5 nov 2013

H2O2


            Apagó el transistor y se dejó mecer de nuevo en el baile de la silla. El llegaría  pasadas unas horas. Estirándose ajustó su postura, cruzó las piernas y recostó los finos brazos, aplastó el cojín sobre el izquierdo y creyendo estar despierta soñó un rato.

            Esa noche, puede que en ese mismo barrio quizá en el momento en que el cojín arrugado soportaba más peso, un camión de la basura se afanaba rápido. Llovían goterones, enormes, golpeaban los cristales y las puertas, las antenas. Algunos se deslizaban por las cornisas hacia algún cable o desagüe. Reencontrándose a veces, volvían a dejarse aplastar, ahora contra el chubasquero de Antonio, o sus guantes, puede que alguno sorteara exitoso varios ángulos (ayudado por la ventisca) y le cayese en la frente. Muchos no.  

            Mientras se levantaba del sofá (el cómo habría llegado no pareció importarle) intuyó a Antonio tirado en la alfombra, ya eran las 04:00, tenía la cara mojada y vestía de calle. El también dormía, lo supo por el ronquido silencioso que hacia vibrar los pelos de su tupido bigote. Pasó cuidadosamente la pierna por encima de su cuerpo y dio un paso, lo dejo ahí. Caminando hacia el baño creía continuar su pequeña rutina nocturna; lavar la dentadura, dar lustre a los zapatos, retirar la ropa y enfundarse un camisón de tres botones, siempre dejaba dos abiertos.
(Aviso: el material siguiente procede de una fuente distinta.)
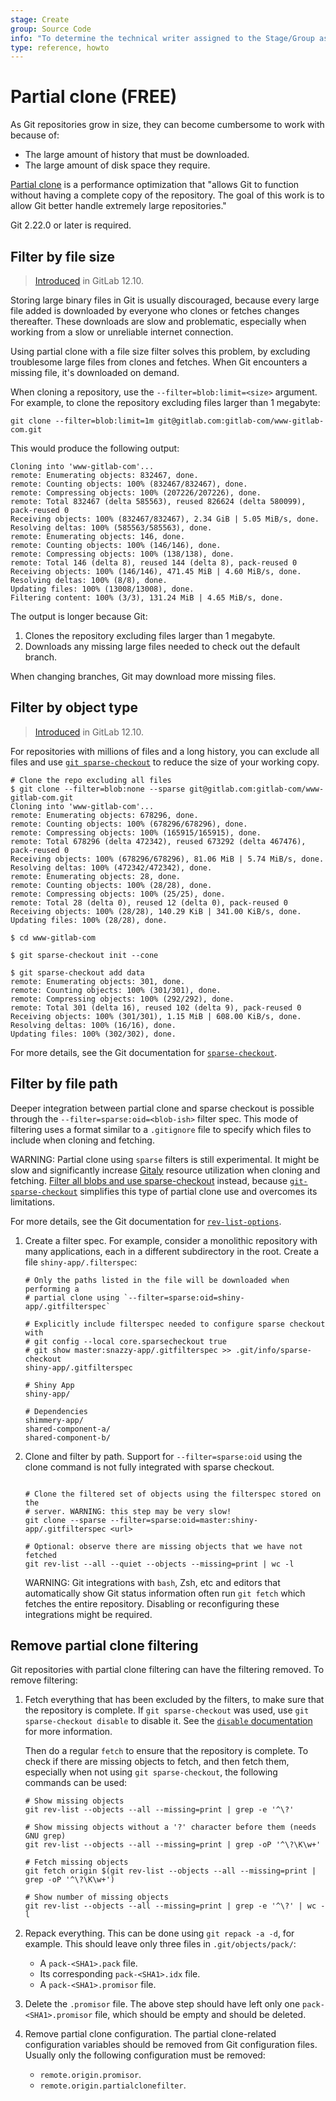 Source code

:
 ```yaml
---
stage: Create
group: Source Code
info: "To determine the technical writer assigned to the Stage/Group associated with this page, see https://about.gitlab.com/handbook/product/ux/technical-writing/#assignments"
type: reference, howto
---
```


# Partial clone **(FREE)**

As Git repositories grow in size, they can become cumbersome to work with
because of:

- The large amount of history that must be downloaded.
- The large amount of disk space they require.

[Partial clone](https://github.com/git/git/blob/master/Documentation/technical/partial-clone.txt)
is a performance optimization that "allows Git to function without having a
complete copy of the repository. The goal of this work is to allow Git better
handle extremely large repositories."

Git 2.22.0 or later is required.

## Filter by file size

> [Introduced](https://gitlab.com/gitlab-org/gitaly/-/issues/2553) in GitLab 12.10.

Storing large binary files in Git is usually discouraged, because every large
file added is downloaded by everyone who clones or fetches changes
thereafter. These downloads are slow and problematic, especially when working from a slow
or unreliable internet connection.

Using partial clone with a file size filter solves this problem, by excluding
troublesome large files from clones and fetches. When Git encounters a missing
file, it's downloaded on demand.

When cloning a repository, use the `--filter=blob:limit=<size>` argument. For example,
to clone the repository excluding files larger than 1 megabyte:

```shell
git clone --filter=blob:limit=1m git@gitlab.com:gitlab-com/www-gitlab-com.git
```

This would produce the following output:

```plaintext
Cloning into 'www-gitlab-com'...
remote: Enumerating objects: 832467, done.
remote: Counting objects: 100% (832467/832467), done.
remote: Compressing objects: 100% (207226/207226), done.
remote: Total 832467 (delta 585563), reused 826624 (delta 580099), pack-reused 0
Receiving objects: 100% (832467/832467), 2.34 GiB | 5.05 MiB/s, done.
Resolving deltas: 100% (585563/585563), done.
remote: Enumerating objects: 146, done.
remote: Counting objects: 100% (146/146), done.
remote: Compressing objects: 100% (138/138), done.
remote: Total 146 (delta 8), reused 144 (delta 8), pack-reused 0
Receiving objects: 100% (146/146), 471.45 MiB | 4.60 MiB/s, done.
Resolving deltas: 100% (8/8), done.
Updating files: 100% (13008/13008), done.
Filtering content: 100% (3/3), 131.24 MiB | 4.65 MiB/s, done.
```

The output is longer because Git:

1. Clones the repository excluding files larger than 1 megabyte.
1. Downloads any missing large files needed to check out the default branch.

When changing branches, Git may download more missing files.

## Filter by object type

> [Introduced](https://gitlab.com/gitlab-org/gitaly/-/issues/2553) in GitLab 12.10.

For repositories with millions of files and a long history, you can exclude all files and use
[`git sparse-checkout`](https://git-scm.com/docs/git-sparse-checkout) to reduce the size of
your working copy.

```plaintext
# Clone the repo excluding all files
$ git clone --filter=blob:none --sparse git@gitlab.com:gitlab-com/www-gitlab-com.git
Cloning into 'www-gitlab-com'...
remote: Enumerating objects: 678296, done.
remote: Counting objects: 100% (678296/678296), done.
remote: Compressing objects: 100% (165915/165915), done.
remote: Total 678296 (delta 472342), reused 673292 (delta 467476), pack-reused 0
Receiving objects: 100% (678296/678296), 81.06 MiB | 5.74 MiB/s, done.
Resolving deltas: 100% (472342/472342), done.
remote: Enumerating objects: 28, done.
remote: Counting objects: 100% (28/28), done.
remote: Compressing objects: 100% (25/25), done.
remote: Total 28 (delta 0), reused 12 (delta 0), pack-reused 0
Receiving objects: 100% (28/28), 140.29 KiB | 341.00 KiB/s, done.
Updating files: 100% (28/28), done.

$ cd www-gitlab-com

$ git sparse-checkout init --cone

$ git sparse-checkout add data
remote: Enumerating objects: 301, done.
remote: Counting objects: 100% (301/301), done.
remote: Compressing objects: 100% (292/292), done.
remote: Total 301 (delta 16), reused 102 (delta 9), pack-reused 0
Receiving objects: 100% (301/301), 1.15 MiB | 608.00 KiB/s, done.
Resolving deltas: 100% (16/16), done.
Updating files: 100% (302/302), done.
```

For more details, see the Git documentation for
[`sparse-checkout`](https://git-scm.com/docs/git-sparse-checkout).

## Filter by file path

Deeper integration between partial clone and sparse checkout is possible through the
`--filter=sparse:oid=<blob-ish>` filter spec. This mode of filtering uses a format similar to a
`.gitignore` file to specify which files to include when cloning and fetching.

WARNING:
Partial clone using `sparse` filters is still experimental. It might be slow and significantly increase
[Gitaly](../../administration/gitaly/index.md) resource utilization when cloning and fetching.
[Filter all blobs and use sparse-checkout](#filter-by-object-type) instead, because
[`git-sparse-checkout`](https://git-scm.com/docs/git-sparse-checkout) simplifies
this type of partial clone use and overcomes its limitations.

For more details, see the Git documentation for
[`rev-list-options`](https://git-scm.com/docs/git-rev-list#Documentation/git-rev-list.txt---filterltfilter-specgt).

1. Create a filter spec. For example, consider a monolithic repository with many applications,
   each in a different subdirectory in the root. Create a file `shiny-app/.filterspec`:

   ```plaintext
   # Only the paths listed in the file will be downloaded when performing a
   # partial clone using `--filter=sparse:oid=shiny-app/.gitfilterspec`

   # Explicitly include filterspec needed to configure sparse checkout with
   # git config --local core.sparsecheckout true
   # git show master:snazzy-app/.gitfilterspec >> .git/info/sparse-checkout
   shiny-app/.gitfilterspec

   # Shiny App
   shiny-app/

   # Dependencies
   shimmery-app/
   shared-component-a/
   shared-component-b/
   ```

1. Clone and filter by path. Support for `--filter=sparse:oid` using the
   clone command is not fully integrated with sparse checkout.

   ```shell

   # Clone the filtered set of objects using the filterspec stored on the
   # server. WARNING: this step may be very slow!
   git clone --sparse --filter=sparse:oid=master:shiny-app/.gitfilterspec <url>

   # Optional: observe there are missing objects that we have not fetched
   git rev-list --all --quiet --objects --missing=print | wc -l
   ```

   WARNING:
   Git integrations with `bash`, Zsh, etc and editors that automatically
   show Git status information often run `git fetch` which fetches the
   entire repository. Disabling or reconfiguring these integrations might be required.

## Remove partial clone filtering

Git repositories with partial clone filtering can have the filtering removed. To
remove filtering:

1. Fetch everything that has been excluded by the filters, to make sure that the
   repository is complete. If `git sparse-checkout` was used, use
   `git sparse-checkout disable` to disable it. See the
   [`disable` documentation](https://git-scm.com/docs/git-sparse-checkout#Documentation/git-sparse-checkout.txt-emdisableem)
   for more information.

   Then do a regular `fetch` to ensure that the repository is complete. To check if
   there are missing objects to fetch, and then fetch them, especially when not using
   `git sparse-checkout`, the following commands can be used:

   ```shell
   # Show missing objects
   git rev-list --objects --all --missing=print | grep -e '^\?'

   # Show missing objects without a '?' character before them (needs GNU grep)
   git rev-list --objects --all --missing=print | grep -oP '^\?\K\w+'

   # Fetch missing objects
   git fetch origin $(git rev-list --objects --all --missing=print | grep -oP '^\?\K\w+')

   # Show number of missing objects
   git rev-list --objects --all --missing=print | grep -e '^\?' | wc -l
   ```

1. Repack everything. This can be done using `git repack -a -d`, for example. This
   should leave only three files in `.git/objects/pack/`:
   - A `pack-<SHA1>.pack` file.
   - Its corresponding `pack-<SHA1>.idx` file.
   - A `pack-<SHA1>.promisor` file.

1. Delete the `.promisor` file. The above step should have left only one
   `pack-<SHA1>.promisor` file, which should be empty and should be deleted.

1. Remove partial clone configuration. The partial clone-related configuration
   variables should be removed from Git configuration files. Usually only the following
   configuration must be removed:
   - `remote.origin.promisor`.
   - `remote.origin.partialclonefilter`.
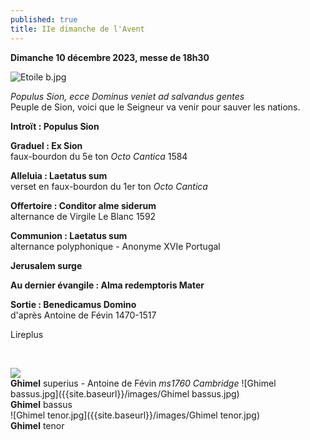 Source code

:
 ```yaml
---
published: true
title: IIe dimanche de l'Avent
---
```

**Dimanche 10 décembre 2023, messe de 18h30**

![Etoile b.jpg]({{site.baseurl}}/images/Etoile%20b.jpg)

*Populus Sion, ecce Dominus veniet ad salvandus gentes*  
Peuple de Sion, voici que le Seigneur va venir pour sauver les nations.

**Introït : Populus Sion**

**Graduel : Ex Sion**  
faux-bourdon du 5e ton *Octo Cantica* 1584

**Alleluia : Laetatus sum**  
verset en faux-bourdon du 1er ton *Octo Cantica*

**Offertoire : Conditor alme siderum**  
alternance de Virgile Le Blanc 1592

**Communion : Laetatus sum**  
alternance polyphonique - Anonyme XVIe Portugal

**Jerusalem surge**

**Au dernier évangile : Alma redemptoris Mater**

**Sortie : Benedicamus Domino**  
d'après Antoine de Févin 1470-1517

Lireplus

&nbsp;

![]({{site.baseurl}}/images/Ghimel%20sup.jpg)  
**Ghimel** superius - Antoine de Févin  *ms1760 Cambridge*
![Ghimel bassus.jpg]({{site.baseurl}}/images/Ghimel bassus.jpg)  
**Ghimel** bassus  
![Ghimel tenor.jpg]({{site.baseurl}}/images/Ghimel tenor.jpg)  
**Ghimel** tenor

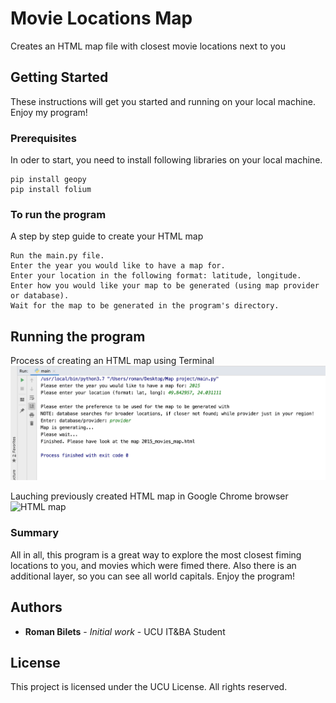 # Movie Locations Map

Creates an HTML map file with closest movie locations next to you

## Getting Started

These instructions will get you started and running on your local machine. Enjoy my program!

### Prerequisites

In oder to start, you need to install following libraries on your local machine.

```
pip install geopy
pip install folium
```

### To run the program

A step by step guide to create your HTML map

```
Run the main.py file.
Enter the year you would like to have a map for.
Enter your location in the following format: latitude, longitude.
Enter how you would like your map to be generated (using map provider or database).
Wait for the map to be generated in the program's directory.
```


## Running the program
Process of creating an HTML map using Terminal
![Launching using terminal](terminal.png)

Lauching previously created HTML map in Google Chrome browser
![HTML map](html_map.png)

### Summary

All in all, this program is a great way to explore the most closest fiming locations to you, and movies which were fimed there.
Also there is an additional layer, so you can see all world capitals.
Enjoy the program!


## Authors

* **Roman Bilets** - *Initial work* - UCU IT&BA Student


## License

This project is licensed under the UCU License.
All rights reserved.



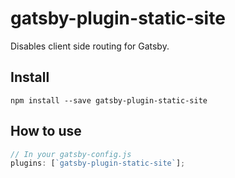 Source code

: # gatsby-plugin-static-site

Disables client side routing for Gatsby.

## Install

`npm install --save gatsby-plugin-static-site`

## How to use

```javascript
// In your gatsby-config.js
plugins: [`gatsby-plugin-static-site`];
```
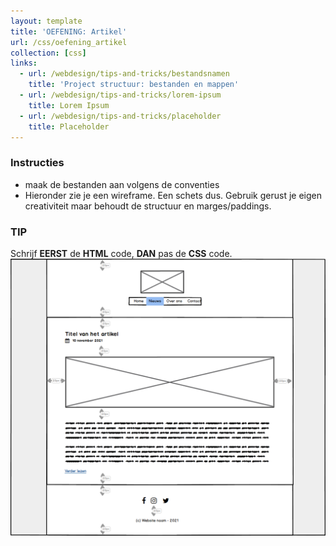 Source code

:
 ```yaml
---
layout: template
title: 'OEFENING: Artikel'
url: /css/oefening_artikel
collection: [css]
links:
  - url: /webdesign/tips-and-tricks/bestandsnamen
    title: 'Project structuur: bestanden en mappen'
  - url: /webdesign/tips-and-tricks/lorem-ipsum
    title: Lorem Ipsum
  - url: /webdesign/tips-and-tricks/placeholder
    title: Placeholder  
---
```

<div class="highlight">
    <h3>Instructies</h3>
    <ul>
        <li>maak de bestanden aan volgens de conventies</li>
        <li>Hieronder zie je een wireframe. Een schets dus. Gebruik gerust je eigen creativiteit maar behoudt de structuur en marges/paddings.</li>
    </ul>
</div>

<div class="highlight">
    <h3>TIP</h3>
    Schrijf <strong>EERST</strong> de <strong>HTML</strong> code, <strong>DAN</strong> pas de <strong>CSS</strong> code.
</div>

<img src="/oefeningen/artikel.png" />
Para después tumbarse boca abajo en la cama e ir girando cuidadosamente la cabeza para dejar espacio a la punta de la nariz mientras se quedaba dormida.

            Pero no encontró sus dientes, ni siquiera la puerta del baño, ahora el espejo se interponía entre ella y los botones, llovía en el pasillo y veía gigantes gotas caer sobre Antonio, que con los ojos abiertos y mudos se dejaba sumergir en aquel torrente que en unos segundos inundó el salón, reventó la puerta y afluyó con el agua arremolinada del pasillo. La tromba se precipitó a la calle a través de cada hueco y rendija, rompió ventanas y destrozó la puerta de entrada. Vio como el pelele cuerpo de su marido era arrastrado junto a esos libros no leídos, estanterías, las tazas de té rotas, fotos de la comunión de los hijos de sus vecinos, entre borbotones y remolinos la basura, un pie, después unos zapatos, la ropa de cama del altillo y también su dentadura. Todo se precipitó sin remedio.